Model Predictive Control: Aircraft ModelΒΆ
RMM, 13 Feb 2021
This example replicates the MPT3 regulation problem example.
[2]:
import control as ct
import numpy as np
import control.optimal as obc
import matplotlib.pyplot as plt
[3]:
# model of an aircraft discretized with 0.2s sampling time
# Source: https://www.mpt3.org/UI/RegulationProblem
A = [[0.99, 0.01, 0.18, -0.09, 0],
[ 0, 0.94, 0, 0.29, 0],
[ 0, 0.14, 0.81, -0.9, 0],
[ 0, -0.2, 0, 0.95, 0],
[ 0, 0.09, 0, 0, 0.9]]
B = [[ 0.01, -0.02],
[-0.14, 0],
[ 0.05, -0.2],
[ 0.02, 0],
[-0.01, 0]]
C = [[0, 1, 0, 0, -1],
[0, 0, 1, 0, 0],
[0, 0, 0, 1, 0],
[1, 0, 0, 0, 0]]
model = ct.ss2io(ct.ss(A, B, C, 0, 0.2))
# For the simulation we need the full state output
sys = ct.ss2io(ct.ss(A, B, np.eye(5), 0, 0.2))
# compute the steady state values for a particular value of the input
ud = np.array([0.8, -0.3])
xd = np.linalg.inv(np.eye(5) - A) @ B @ ud
yd = C @ xd
[4]:
# computed values will be used as references for the desired
# steady state which can be added using "reference" filter
# model.u.with('reference');
# model.u.reference = us;
# model.y.with('reference');
# model.y.reference = ys;
# provide constraints on the system signals
constraints = [obc.input_range_constraint(sys, [-5, -6], [5, 6])]

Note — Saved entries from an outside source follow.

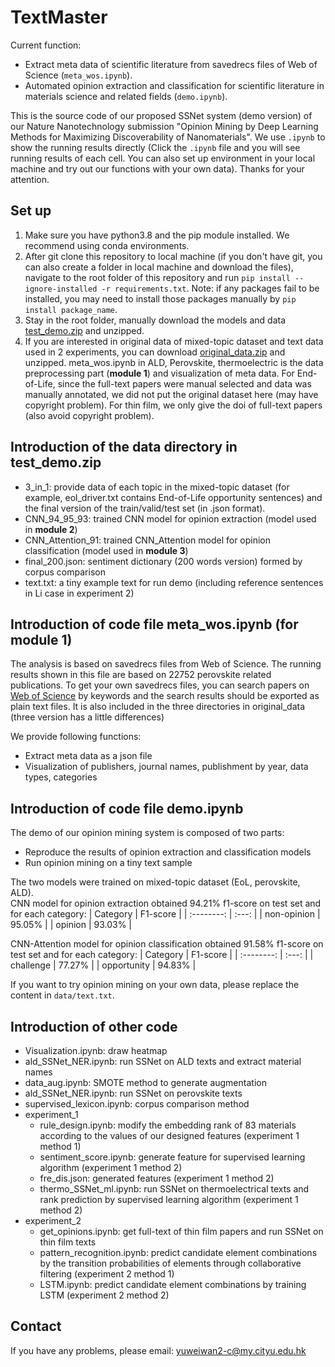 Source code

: # TextMaster

Current function:  
- Extract meta data of scientific literature from savedrecs files of Web of Science (`meta_wos.ipynb`).  
- Automated opinion extraction and classification for scientific literature in materials science and related fields (`demo.ipynb`).  
  
This is the source code of our proposed SSNet system (demo version) of our Nature Nanotechnology submission "Opinion Mining by Deep Learning Methods for Maximizing Discoverability of Nanomaterials". We use `.ipynb` to show the running results directly (Click the `.ipynb` file and you will see running results of each cell. You can also set up environment in your local machine and try out our functions with your own data). Thanks for your attention. 

## Set up
1. Make sure you have python3.8 and the pip module installed. We recommend using conda environments.  
2. After git clone this repository to local machine (if you don't have git, you can also create a folder in local machine and download the files), navigate to the root folder of this repository and run `pip install --ignore-installed -r requirements.txt`. Note: if any packages fail to be installed, you may need to install those packages manually by `pip install package_name`.  
3. Stay in the root folder, manually download the models and data [test_demo.zip](https://drive.google.com/file/d/1e0OCbzQ6GjN_yDYxNhy8ynRx2I16eaCU/view?usp=sharing) and unzipped.
4. If you are interested in original data of mixed-topic dataset and text data used in 2 experiments, you can download [original_data.zip](https://drive.google.com/file/d/1c1Mc3eWxIIEVQ3EmoLW0dmJMdMYsLY55/view?usp=sharing) and unzipped. meta_wos.ipynb in ALD, Perovskite, thermoelectric is the data preprocessing part (**module 1**) and visualization of meta data. For End-of-Life, since the full-text papers were manual selected and data was manually annotated, we did not put the original dataset here (may have copyright problem). For thin film, we only give the doi of full-text papers (also avoid copyright problem).

## Introduction of the data directory in test_demo.zip
- 3_in_1: provide data of each topic in the mixed-topic dataset (for example, eol_driver.txt contains End-of-Life opportunity sentences) and the final version of the train/valid/test set (in .json format).
- CNN_94_95_93: trained CNN model for opinion extraction (model used in **module 2**)
- CNN_Attention_91: trained CNN_Attention model for opinion classification (model used in **module 3**)
- final_200.json: sentiment dictionary (200 words version) formed by corpus comparison
- text.txt: a tiny example text for run demo (including reference sentences in Li case in experiment 2)

## Introduction of code file meta_wos.ipynb (for module 1)
The analysis is based on savedrecs files from Web of Science. The running results shown in this file are based on 22752 perovskite related publications. To get your own savedrecs files, you can search papers on [Web of Science](https://www.webofscience.com/wos/woscc/basic-search) by keywords and the search results should be exported as plain text files. It is also included in the three directories in original_data (three version has a little differences)

We provide following functions:  
- Extract meta data as a json file 
- Visualization of publishers, journal names, publishment by year, data types, categories

## Introduction of code file demo.ipynb
The demo of our opinion mining system is composed of two parts: 
- Reproduce the results of opinion extraction and classification models
- Run opinion mining on a tiny text sample 

The two models were trained on mixed-topic dataset (EoL, perovskite, ALD).  
CNN model for opinion extraction obtained 94.21% f1-score on test set and for each category: 
| Category | F1-score |
| :--------: | :---: |
|   non-opinion   | 95.05% |
|   opinion    | 93.03% |

CNN-Attention model for opinion classification obtained 91.58% f1-score on test set and for each category: 
| Category | F1-score |
| :--------: | :---: |
|   challenge   | 77.27% |
|   opportunity    | 94.83% |

If you want to try opinion mining on your own data, please replace the content in `data/text.txt`.

## Introduction of other code
- Visualization.ipynb: draw heatmap
- ald_SSNet_NER.ipynb: run SSNet on ALD texts and extract material names
- data_aug.ipynb: SMOTE method to generate augmentation
- ald_SSNet_NER.ipynb: run SSNet on perovskite texts
- supervised_lexicon.ipynb: corpus comparison method
- experiment_1
  - rule_design.ipynb: modify the embedding rank of 83 materials according to the values of our designed features (experiment 1 method 1)
  - sentiment_score.ipynb: generate feature for supervised learning algorithm (experiment 1 method 2)
  - fre_dis.json: generated features (experiment 1 method 2)
  - thermo_SSNet_ml.ipynb: run SSNet on thermoelectrical texts and rank prediction by supervised learning algorithm (experiment 1 method 2)
- experiment_2
  - get_opinions.ipynb: get full-text of thin film papers and run SSNet on thin film texts
  - pattern_recognition.ipynb: predict candidate element combinations by the transition probabilities of elements through collaborative filtering (experiment 2 method 1)
  - LSTM.ipynb: predict candidate element combinations by training LSTM (experiment 2 method 2)

## Contact  
If you have any problems, please email: yuweiwan2-c@my.cityu.edu.hk 
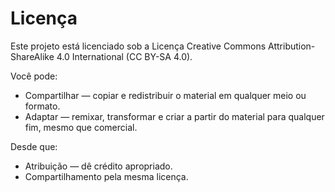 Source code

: # Licença

Este projeto está licenciado sob a Licença Creative Commons Attribution-ShareAlike 4.0 International (CC BY-SA 4.0).

Você pode:
- Compartilhar — copiar e redistribuir o material em qualquer meio ou formato.
- Adaptar — remixar, transformar e criar a partir do material para qualquer fim, mesmo que comercial.

Desde que:
- Atribuição — dê crédito apropriado.
- Compartilhamento pela mesma licença.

# provide penalties on the system signals
Q = model.C.transpose() @ np.diag([10, 10, 10, 10]) @ model.C
R = np.diag([3, 2])
cost = obc.quadratic_cost(model, Q, R, x0=xd, u0=ud)
# online MPC controller object is constructed with a horizon 6
ctrl = obc.create_mpc_iosystem(model, np.arange(0, 6) * 0.2, cost, constraints)
[7]:
# Define an I/O system implementing model predictive control
loop = ct.feedback(sys, ctrl, 1)
print(loop)
System: sys[7]
Inputs (2): u[0], u[1],
Outputs (5): y[0], y[1], y[2], y[3], y[4],
States (17): sys[1]_x[0], sys[1]_x[1], sys[1]_x[2], sys[1]_x[3], sys[1]_x[4], sys[6]_x[0], sys[6]_x[1], sys[6]_x[2], sys[6]_x[3], sys[6]_x[4], sys[6]_x[5], sys[6]_x[6], sys[6]_x[7], sys[6]_x[8], sys[6]_x[9], sys[6]_x[10], sys[6]_x[11],
[9]:
import time
# loop = ClosedLoop(ctrl, model);
# x0 = [0, 0, 0, 0, 0]
Nsim = 60
start = time.time()
tout, xout = ct.input_output_response(loop, np.arange(0, Nsim) * 0.2, 0, 0)
end = time.time()
print("Computation time = %g seconds" % (end-start))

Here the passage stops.